Dalam amar putusannya, hakim Afrizal Hady menjelaskan, “Permohonan praperadilan oleh pemohon dinyatakan gugur. Hal ini berdasarkan Surat Edaran Mahkamah Agung (SEMA) Nomor 5 Tahun 2021, yang menyatakan bahwa pemeriksaan praperadilan gugur jika berkas perkara telah dilimpahkan ke pengadilan,” dikutip dari CNNIndonesia.com.
Hakim juga menegaskan bahwa meskipun permohonan praperadilan dikabulkan, hal tersebut tidak akan menghentikan proses pemeriksaan perkara pokok. “Biaya perkara dibebankan sejumlah nihil,” tambahnya.
**Latar Belakang Kasus**
Hasto Kristiyanto ditetapkan sebagai tersangka oleh Komisi Pemberantasan Korupsi (KPK) pada akhir 2024, terkait dugaan suap dalam proses PAW anggota DPR RI periode 2019-2024. Kasus ini melibatkan mantan Komisioner KPU Wahyu Setiawan dan buronan Harun Masiku. Selain itu, Hasto juga diduga menghalangi proses penyidikan (obstruction of justice).
Sebelumnya, Hasto telah mengajukan dua permohonan praperadilan yang terdaftar dengan nomor perkara 23/Pid.Pra/2025/PN.Jkt.Sel (kasus suap) dan 24/Pid.Pra/2025/PN.Jkt.Sel (perintangan penyidikan). Namun, permohonan pertama dinyatakan tidak diterima oleh hakim Djuyamto pada 13 Februari 2025, dengan alasan bahwa permohonan seharusnya diajukan secara terpisah.
**Proses Hukum Berlanjut**
Berkas perkara kasus ini telah dilimpahkan ke Pengadilan Tipikor Jakarta Pusat pada 7 Maret 2025. Sidang perdana perkara pokok rencananya akan digelar pada 14 Maret 2025. Hasto saat ini masih menjalani masa penahanan, sementara rekannya, Donny Tri Istiqomah, yang juga ditetapkan sebagai tersangka, belum ditahan.

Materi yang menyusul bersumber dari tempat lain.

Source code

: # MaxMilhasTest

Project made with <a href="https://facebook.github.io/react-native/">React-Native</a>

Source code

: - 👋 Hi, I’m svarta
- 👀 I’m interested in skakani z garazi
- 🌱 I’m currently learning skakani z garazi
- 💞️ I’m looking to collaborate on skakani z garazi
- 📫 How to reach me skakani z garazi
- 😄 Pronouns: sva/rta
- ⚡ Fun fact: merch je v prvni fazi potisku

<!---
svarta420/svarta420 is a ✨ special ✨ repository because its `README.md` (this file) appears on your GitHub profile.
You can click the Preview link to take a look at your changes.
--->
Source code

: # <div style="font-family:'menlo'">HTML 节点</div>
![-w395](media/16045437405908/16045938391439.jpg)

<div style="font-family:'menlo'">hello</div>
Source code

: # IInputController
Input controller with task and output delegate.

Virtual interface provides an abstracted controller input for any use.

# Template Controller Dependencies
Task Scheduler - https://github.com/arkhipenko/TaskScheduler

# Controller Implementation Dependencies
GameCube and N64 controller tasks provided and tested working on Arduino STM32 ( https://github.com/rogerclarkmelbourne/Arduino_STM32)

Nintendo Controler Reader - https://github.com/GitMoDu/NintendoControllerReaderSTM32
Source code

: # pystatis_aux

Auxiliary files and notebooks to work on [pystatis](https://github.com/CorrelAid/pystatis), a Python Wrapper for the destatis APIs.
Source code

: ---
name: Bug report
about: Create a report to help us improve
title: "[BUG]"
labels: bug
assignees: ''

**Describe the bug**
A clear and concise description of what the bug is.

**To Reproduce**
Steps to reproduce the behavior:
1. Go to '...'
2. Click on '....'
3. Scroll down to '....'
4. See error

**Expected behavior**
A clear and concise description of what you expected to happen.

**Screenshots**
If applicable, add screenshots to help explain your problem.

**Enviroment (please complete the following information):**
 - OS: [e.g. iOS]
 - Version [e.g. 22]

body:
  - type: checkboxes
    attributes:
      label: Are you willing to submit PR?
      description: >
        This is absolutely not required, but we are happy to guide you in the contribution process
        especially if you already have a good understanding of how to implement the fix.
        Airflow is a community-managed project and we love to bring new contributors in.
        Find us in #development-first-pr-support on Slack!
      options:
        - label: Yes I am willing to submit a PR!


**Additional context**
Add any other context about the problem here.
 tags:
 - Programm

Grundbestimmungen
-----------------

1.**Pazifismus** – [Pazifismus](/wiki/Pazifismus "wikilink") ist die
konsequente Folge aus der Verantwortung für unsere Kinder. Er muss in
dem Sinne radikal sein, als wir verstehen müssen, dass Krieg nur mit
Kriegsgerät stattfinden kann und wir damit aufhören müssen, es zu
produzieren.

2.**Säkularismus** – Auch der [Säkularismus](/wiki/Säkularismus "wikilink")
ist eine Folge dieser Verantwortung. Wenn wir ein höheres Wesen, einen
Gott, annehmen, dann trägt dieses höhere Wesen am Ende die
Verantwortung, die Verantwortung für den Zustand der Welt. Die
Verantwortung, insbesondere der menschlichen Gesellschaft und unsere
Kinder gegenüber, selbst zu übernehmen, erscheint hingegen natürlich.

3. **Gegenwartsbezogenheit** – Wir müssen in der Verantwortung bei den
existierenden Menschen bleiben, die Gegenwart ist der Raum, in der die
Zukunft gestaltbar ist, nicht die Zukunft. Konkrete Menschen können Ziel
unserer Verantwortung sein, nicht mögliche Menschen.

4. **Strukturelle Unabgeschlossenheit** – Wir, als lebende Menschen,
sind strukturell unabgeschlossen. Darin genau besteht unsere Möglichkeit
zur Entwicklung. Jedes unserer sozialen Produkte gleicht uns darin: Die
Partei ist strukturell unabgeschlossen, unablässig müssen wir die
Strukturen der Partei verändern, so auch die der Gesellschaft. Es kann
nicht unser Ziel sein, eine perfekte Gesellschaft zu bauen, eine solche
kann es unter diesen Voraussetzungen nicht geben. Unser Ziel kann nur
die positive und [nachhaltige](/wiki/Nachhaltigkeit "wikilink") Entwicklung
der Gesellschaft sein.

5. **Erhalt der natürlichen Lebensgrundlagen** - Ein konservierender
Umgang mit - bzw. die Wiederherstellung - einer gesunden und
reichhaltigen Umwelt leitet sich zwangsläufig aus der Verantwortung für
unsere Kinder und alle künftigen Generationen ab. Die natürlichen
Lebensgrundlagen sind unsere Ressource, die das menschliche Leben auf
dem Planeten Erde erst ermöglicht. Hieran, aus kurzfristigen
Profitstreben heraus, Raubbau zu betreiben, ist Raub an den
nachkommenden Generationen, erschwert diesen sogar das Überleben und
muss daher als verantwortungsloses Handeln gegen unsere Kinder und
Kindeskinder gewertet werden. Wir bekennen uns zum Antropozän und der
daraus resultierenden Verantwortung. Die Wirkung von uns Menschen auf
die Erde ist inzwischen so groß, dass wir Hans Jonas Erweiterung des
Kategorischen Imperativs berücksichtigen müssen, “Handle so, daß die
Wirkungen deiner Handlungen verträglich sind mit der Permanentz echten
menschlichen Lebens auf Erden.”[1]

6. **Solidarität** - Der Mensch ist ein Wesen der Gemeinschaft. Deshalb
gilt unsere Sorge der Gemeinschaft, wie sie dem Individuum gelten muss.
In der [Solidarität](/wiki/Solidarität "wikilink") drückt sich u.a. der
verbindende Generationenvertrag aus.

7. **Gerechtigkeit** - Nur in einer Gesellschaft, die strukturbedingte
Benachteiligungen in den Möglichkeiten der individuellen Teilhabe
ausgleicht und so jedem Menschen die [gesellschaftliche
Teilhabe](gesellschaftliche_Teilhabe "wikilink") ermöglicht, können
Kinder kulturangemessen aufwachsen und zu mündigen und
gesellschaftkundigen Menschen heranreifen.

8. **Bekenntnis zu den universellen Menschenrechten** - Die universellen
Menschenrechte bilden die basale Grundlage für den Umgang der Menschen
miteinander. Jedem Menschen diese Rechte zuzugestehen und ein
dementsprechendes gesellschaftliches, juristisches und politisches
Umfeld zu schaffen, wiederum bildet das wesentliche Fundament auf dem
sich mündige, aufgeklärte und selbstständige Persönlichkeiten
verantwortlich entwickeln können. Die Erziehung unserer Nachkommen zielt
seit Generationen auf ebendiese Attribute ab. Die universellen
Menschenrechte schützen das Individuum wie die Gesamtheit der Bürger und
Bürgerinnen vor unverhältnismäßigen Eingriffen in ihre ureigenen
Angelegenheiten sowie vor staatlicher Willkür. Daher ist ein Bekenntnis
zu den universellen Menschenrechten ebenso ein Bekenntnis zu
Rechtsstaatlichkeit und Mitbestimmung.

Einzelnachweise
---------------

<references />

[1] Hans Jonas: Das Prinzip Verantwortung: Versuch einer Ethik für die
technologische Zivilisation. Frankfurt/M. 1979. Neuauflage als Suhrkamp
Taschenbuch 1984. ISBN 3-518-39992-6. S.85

**Respons dari PDI Perjuangan**
PDI Perjuangan menyatakan dukungan penuh terhadap Hasto Kristiyanto. “Kami percaya bahwa proses hukum ini akan berjalan adil dan transparan. Hasto adalah sosok yang berintegritas, dan kami yakin kebenaran akan terungkap,” ujar juru bicara partai.
Sementara itu, publik menantikan perkembangan kasus ini, mengingat keterlibatan sejumlah nama besar dalam dunia politik. Kasus ini juga menjadi sorotan karena menyangkut integritas proses demokrasi, khususnya dalam penetapan anggota DPR RI.
Dengan gugurnya permohonan praperadilan ini, proses hukum terhadap Hasto Kristiyanto akan terus berlanjut di Pengadilan Tipikor Jakarta Pusat. Masyarakat pun menunggu kejelasan lebih lanjut mengenai kasus yang dinilai memiliki dampak signifikan terhadap dunia politik Indonesia.